2.8. Data Collection
Every researcher explained the information sheet to prospective patients that might fulfil the inclusion criteria (and did not present any exclusion criteria). Researchers then asked them if they were willing to sign the informed consent. Researchers were required to warrant the accuracy and completion of the data collected for the study. Data registered at the electronic Case Report Form (eCRF) should be consistent with source documents used for their collection.
2.9. Data Management
Data were collected during initial and follow-up visits and integrated into a single database on the web platform. Researchers are responsible for the information included in the database, which is secured by personal login and password. The online platform includes ranges and rules to minimise data logging errors.
3. Results
3.1. Baseline Patient Characteristics
The patient population included is HFrEF outpatients, asymptomatic or with moderate chronic symptoms, under optimal medical treatment for HFrEF. The average patient in the study population was a 65.9 year-old male, stable under medical treatment, with a heart rate below 70 bpm, and a systolic blood pressure in the range of 100–140 mmHg. Usual comorbidities of atrial fibrillation and diabetes mellitus were observed, as well as 41.5% with glomerular filtration rate below 60 mL/min/1.7 m2 (Table 1).
Table 1.
Patient Characteristic | Value |
---|---|
Age ([mean (SD)] in years) | 65.9 (12.3) |
<60 years | 27.4 |
60–69 years | 30.8 |
70–79 years | 28.5 |
≥80 years | 13.3 |
Male | 78.2 |
Ischemic aetiology | 45.3 |
Body mass index (n = 565; [mean (SD)] in kg/m2) | 28.6 (4.8) |
Heart rate ([mean (SD)] in bpm) | 68.2 (12) |
Systolic blood pressure ([mean (SD)] in mmHg) | 115.0 (17.9) |
Diastolic blood pressure ([mean (SD)] in mmHg) | 69.1 (10.4) |
Atrial fibrillation | 38.8 |
Diabetes mellitus | 43.4 |
Stroke or transient ischemic attack | 9.7 |
Chronic obstructive pulmonary disease | 12.9 |
Chronic kidney disease | 26.4 |
Cancer | 5.8 |
Depression | 10.4 |
Left ventricular ejection fraction [mean (SD)] | 30.7 (7.3) |
Glomerular filtration rate (MDRD) (n = 564; [mean (SD)] in ml/min/1.73 m2) | 67.6 (25.8) |
<30 mL/min/1.73 m2 | 5.3 |
30–59 mL/min/1.73 m2 | 36.2 |
≥60 mL/min/1.73 m2 | 58.5 |
Atrial peptides | |
BNP (n = 37; [mean (SD)] in pg/mL) | 466.76 ± 481.56 |
NT-proBNP (n = 490; [mean (SD)] in pg/mL) | 2474.1 (3963.6) |
Notes: All values expressed in % unless otherwise indicated (n = 565). MDRD, Modification of Diet in Renal Disease equation.
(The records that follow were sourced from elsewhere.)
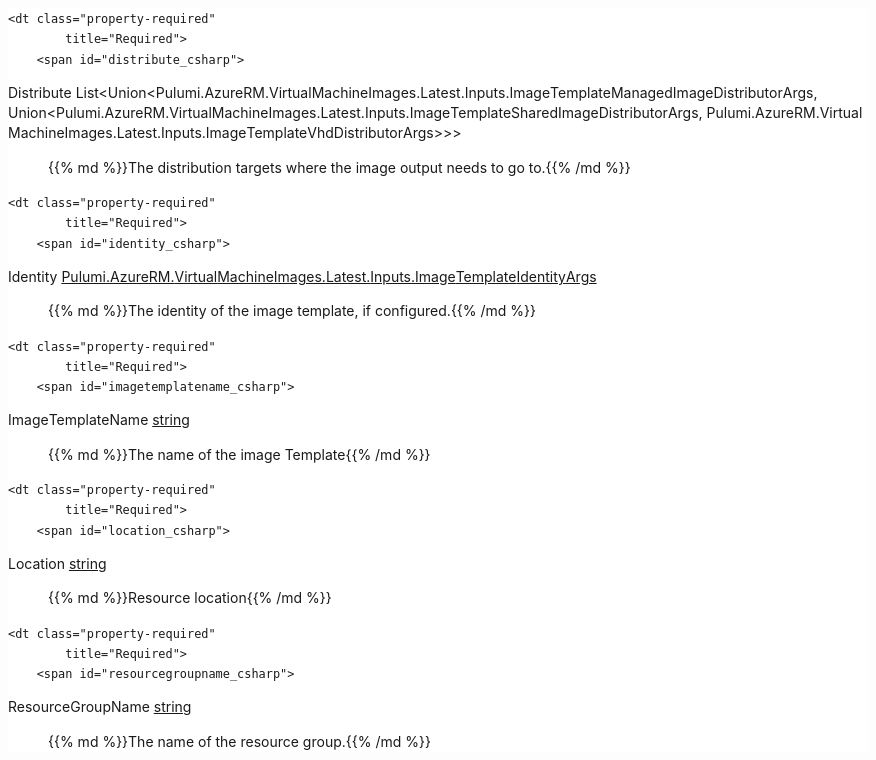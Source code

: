     <dt class="property-required"
            title="Required">
        <span id="distribute_csharp">
<a href="#distribute_csharp" style="color: inherit; text-decoration: inherit;">Distribute</a>
</span> 
        <span class="property-indicator"></span>
        <span class="property-type">List&lt;Union&lt;Pulumi.<wbr>Azure<wbr>RM.<wbr>Virtual<wbr>Machine<wbr>Images.<wbr>Latest.<wbr>Inputs.<wbr>Image<wbr>Template<wbr>Managed<wbr>Image<wbr>Distributor<wbr>Args, Union&lt;Pulumi.<wbr>Azure<wbr>RM.<wbr>Virtual<wbr>Machine<wbr>Images.<wbr>Latest.<wbr>Inputs.<wbr>Image<wbr>Template<wbr>Shared<wbr>Image<wbr>Distributor<wbr>Args, Pulumi.<wbr>Azure<wbr>RM.<wbr>Virtual<wbr>Machine<wbr>Images.<wbr>Latest.<wbr>Inputs.<wbr>Image<wbr>Template<wbr>Vhd<wbr>Distributor<wbr>Args&gt;&gt;&gt;</span>
    </dt>
    <dd>{{% md %}}The distribution targets where the image output needs to go to.{{% /md %}}</dd>

    <dt class="property-required"
            title="Required">
        <span id="identity_csharp">
<a href="#identity_csharp" style="color: inherit; text-decoration: inherit;">Identity</a>
</span> 
        <span class="property-indicator"></span>
        <span class="property-type"><a href="#imagetemplateidentity">Pulumi.<wbr>Azure<wbr>RM.<wbr>Virtual<wbr>Machine<wbr>Images.<wbr>Latest.<wbr>Inputs.<wbr>Image<wbr>Template<wbr>Identity<wbr>Args</a></span>
    </dt>
    <dd>{{% md %}}The identity of the image template, if configured.{{% /md %}}</dd>

    <dt class="property-required"
            title="Required">
        <span id="imagetemplatename_csharp">
<a href="#imagetemplatename_csharp" style="color: inherit; text-decoration: inherit;">Image<wbr>Template<wbr>Name</a>
</span> 
        <span class="property-indicator"></span>
        <span class="property-type"><a href="https://docs.microsoft.com/en-us/dotnet/csharp/language-reference/builtin-types/built-in-types">string</a></span>
    </dt>
    <dd>{{% md %}}The name of the image Template{{% /md %}}</dd>

    <dt class="property-required"
            title="Required">
        <span id="location_csharp">
<a href="#location_csharp" style="color: inherit; text-decoration: inherit;">Location</a>
</span> 
        <span class="property-indicator"></span>
        <span class="property-type"><a href="https://docs.microsoft.com/en-us/dotnet/csharp/language-reference/builtin-types/built-in-types">string</a></span>
    </dt>
    <dd>{{% md %}}Resource location{{% /md %}}</dd>

    <dt class="property-required"
            title="Required">
        <span id="resourcegroupname_csharp">
<a href="#resourcegroupname_csharp" style="color: inherit; text-decoration: inherit;">Resource<wbr>Group<wbr>Name</a>
</span> 
        <span class="property-indicator"></span>
        <span class="property-type"><a href="https://docs.microsoft.com/en-us/dotnet/csharp/language-reference/builtin-types/built-in-types">string</a></span>
    </dt>
    <dd>{{% md %}}The name of the resource group.{{% /md %}}</dd>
3.2. Medication at the Time of Inclusion at the Baseline Visit
Only 18.1% of participants received sodium/glucose cotransporter-2 inhibitors (SGLT2i). They did so as an antidiabetic because at the time of recruitment the benefit of this pharmacological group in the HFrEF of the non-diabetic population was not known (Table 2).
Table 2.
Medication | % |
---|---|
Diuretics | 76.3 |
Ivabradine | 12.9 |
Digital | 7.1 |
Statins | 70.8 |
SGLT2i | 18.1 |
Antiplatelet | 40.0 |
Anticoagulants | 48.5 |
Amiodarone | 11.7 |
Nitrates | 6.2 |
Notes: Specific drugs for the treatment of heart failure and reduced ejection fraction (HFrEF) are not included. Results are expressed in % (n = 565). SGLT2i, Sodium/glucose cotransporter-2 inhibitors.
3.3. Distribution of K+ Values at the Baseline Visit
The severity of hyperkalaemia was classified as either mild (>5.0 to <5.5 mmol/L), moderate (5.5 to <6.0 mmol/L), or severe (≥6.0 mmol/L). Some degree of hyperkalaemia was present in almost 20% of the patients at the time of inclusion, being mild in 13.8%, moderate in 4.6%, and severe in 1.1% of participants (Table 3).
Table 3.
Total (n) | Mean (SD) | IC95 (%) | ||
---|---|---|---|---|
K+ | 565 | 4.6 (0.52) | ||
Distribution of K+ | % | |||
≤5 mEq/L | 455 | 80.5 | 77.0 | 83.7 |
5.1–5.4 mEq/L | 78 | 13.8 | 11.1 | 16.9 |
5.5–5.9 mEq/L | 26 | 4.6 | 3.0 | 6.7 |
≥6 mEq/L | 6 | 1.1 | 0.39 | 2.3 |
Hypokalaemia (<3.5 mEq/L) | 12 | 2.1 | 1.1 | 3.7 |
3.4. Interference of Hyperkalaemia in the Optimisation of Medical Treatment
The proportion of patients using drugs with class I indication in clinical practice guidelines (i.e., ACEi/ARBs/ARNi, MRAs, and BBs) can be considered adequate, considering that 92.9% have BBs, 94% have ACEi or ARBs or ARNi, and 78.5% have MRAs (Table 4).
Table 4.
Drugs | Number of Patients Receiving Treatment [n (%)] | Hyperkalaemia as a Cause of Contraindication or Intolerance [n/Number of Patients with Contraindication or Who Did Not Tolerate the Drug (%)] |
Patients Not Reaching Target Dose [n/Number Patients Receiving Drug (%)] |
Hyperkalaemia as a Cause of Not Reaching Target Dose [n/Number of Patients Who Do Not Reach the Target Dose (%)] |
---|---|---|---|---|
ACEi | 107 (18.9) | 3/72 (4.2) | 67/107 (62.6) | 2/67 (3.0) |
ARBs | 64 (11.3) | 2/83 (2.4) | 46/64 (71.9) | 2/46 (4.3) |
MRAs | 441 (78.5) | 24/69 (34.8) | 311/441 (70.5) | 39/311 (12.5) |
ARNi | 361 (63.8) | 3/65 (4.6) | 225/361 (62.3) | 13/225 (5.8) |
BBs | 525 (92.9) | N.A. | 335/525 (63.8) | N.A. |
Notes: ACEi, angiotensin-converting enzyme inhibitors; ARBs, angiotensin receptor blockers; ARNi, angiotensin receptor-neprilysin inhibitors; BBs, beta-blockers; HFrEF, heart failure and reduced ejection fraction; MRAs, mineralocorticoid receptor antagonists; N.A., not applicable.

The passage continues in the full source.